Mar 18, 2014 at 5:33pm UTC
We're not a homework service. Have a go at writing the code. If you have problems with the code you've written, we'll help fix it.
If you understand how for loops work, and you understand how while loops work, then it's trivial to re-write one as the other. Try it.
Mar 20, 2014 at 2:25pm UTC
sorry if you miss understand what my post is all about..
im just confuse i tried to translate it to do-while or while statement.. but the output is wrong..
here are some of my experiment coding and my head is about to explode..
main(){
int a=1, b=1;
cout<<"Multiplication table: ";
do{
do{
cout<<a*b<<"\t";
b++;
}while(b<=10);
cout<<endl;
a++;
}while(a<=10);
but the output of this are unending looping displaying 4 4 4 4 4...
help please..
this is not a homework.. i just want to learn.. thank you..!!!
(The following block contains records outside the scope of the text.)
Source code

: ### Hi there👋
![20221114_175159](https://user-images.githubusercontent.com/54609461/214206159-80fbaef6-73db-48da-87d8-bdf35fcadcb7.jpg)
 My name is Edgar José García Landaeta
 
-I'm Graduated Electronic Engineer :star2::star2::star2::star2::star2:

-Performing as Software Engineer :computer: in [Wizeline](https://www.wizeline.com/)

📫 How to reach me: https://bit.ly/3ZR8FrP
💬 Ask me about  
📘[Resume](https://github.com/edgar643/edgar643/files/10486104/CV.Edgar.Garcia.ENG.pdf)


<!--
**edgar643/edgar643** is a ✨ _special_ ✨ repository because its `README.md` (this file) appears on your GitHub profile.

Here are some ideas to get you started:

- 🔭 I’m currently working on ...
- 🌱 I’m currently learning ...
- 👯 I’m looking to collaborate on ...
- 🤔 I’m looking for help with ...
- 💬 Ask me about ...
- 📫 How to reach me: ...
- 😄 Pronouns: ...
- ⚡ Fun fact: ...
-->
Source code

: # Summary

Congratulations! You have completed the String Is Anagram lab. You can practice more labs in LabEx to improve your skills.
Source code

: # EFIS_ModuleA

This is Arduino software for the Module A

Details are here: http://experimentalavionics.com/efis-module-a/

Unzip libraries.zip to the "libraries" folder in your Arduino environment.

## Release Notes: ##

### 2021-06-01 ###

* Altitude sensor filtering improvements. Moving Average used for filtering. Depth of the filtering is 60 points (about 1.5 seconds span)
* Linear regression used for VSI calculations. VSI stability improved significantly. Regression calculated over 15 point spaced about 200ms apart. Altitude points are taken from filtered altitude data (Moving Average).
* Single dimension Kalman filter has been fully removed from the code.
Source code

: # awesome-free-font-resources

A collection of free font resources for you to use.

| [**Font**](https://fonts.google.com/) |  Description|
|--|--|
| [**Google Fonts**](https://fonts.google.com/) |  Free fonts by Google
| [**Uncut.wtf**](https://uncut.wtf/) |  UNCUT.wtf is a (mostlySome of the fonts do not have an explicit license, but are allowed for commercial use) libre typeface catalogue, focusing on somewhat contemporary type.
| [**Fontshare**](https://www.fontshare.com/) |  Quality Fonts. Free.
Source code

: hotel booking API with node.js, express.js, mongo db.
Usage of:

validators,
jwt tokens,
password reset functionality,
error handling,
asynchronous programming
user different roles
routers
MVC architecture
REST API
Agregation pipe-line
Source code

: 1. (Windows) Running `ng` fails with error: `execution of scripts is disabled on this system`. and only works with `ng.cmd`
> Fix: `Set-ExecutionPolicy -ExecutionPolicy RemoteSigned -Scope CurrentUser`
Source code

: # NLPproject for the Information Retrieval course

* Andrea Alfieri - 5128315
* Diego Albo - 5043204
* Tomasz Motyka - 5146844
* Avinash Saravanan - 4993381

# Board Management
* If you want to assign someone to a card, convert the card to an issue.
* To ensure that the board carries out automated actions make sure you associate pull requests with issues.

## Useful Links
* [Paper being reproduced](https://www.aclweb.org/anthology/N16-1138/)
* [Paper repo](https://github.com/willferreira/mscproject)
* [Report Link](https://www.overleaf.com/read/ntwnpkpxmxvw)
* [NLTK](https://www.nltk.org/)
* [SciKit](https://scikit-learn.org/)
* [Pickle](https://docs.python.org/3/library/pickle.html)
Last edited on Mar 20, 2014 at 2:26pm UTC
Mar 20, 2014 at 2:48pm UTC
while:
initialization
while (loop continuation condition )
{
code in loop
incremental statement (last statement in loop)
}
for:
for( initialization ; loop continuation condition ; incremental statement )
{
code in loop
}
This is generally how you can break down each part and where it fits in for loops and while loops. One big exception is how continue
behaves: in a while
loop it just goes back to check the continuation condition and starts the loop body over; in a for
loop it executes the incremental statement first and then checks the condition before starting the loop body again.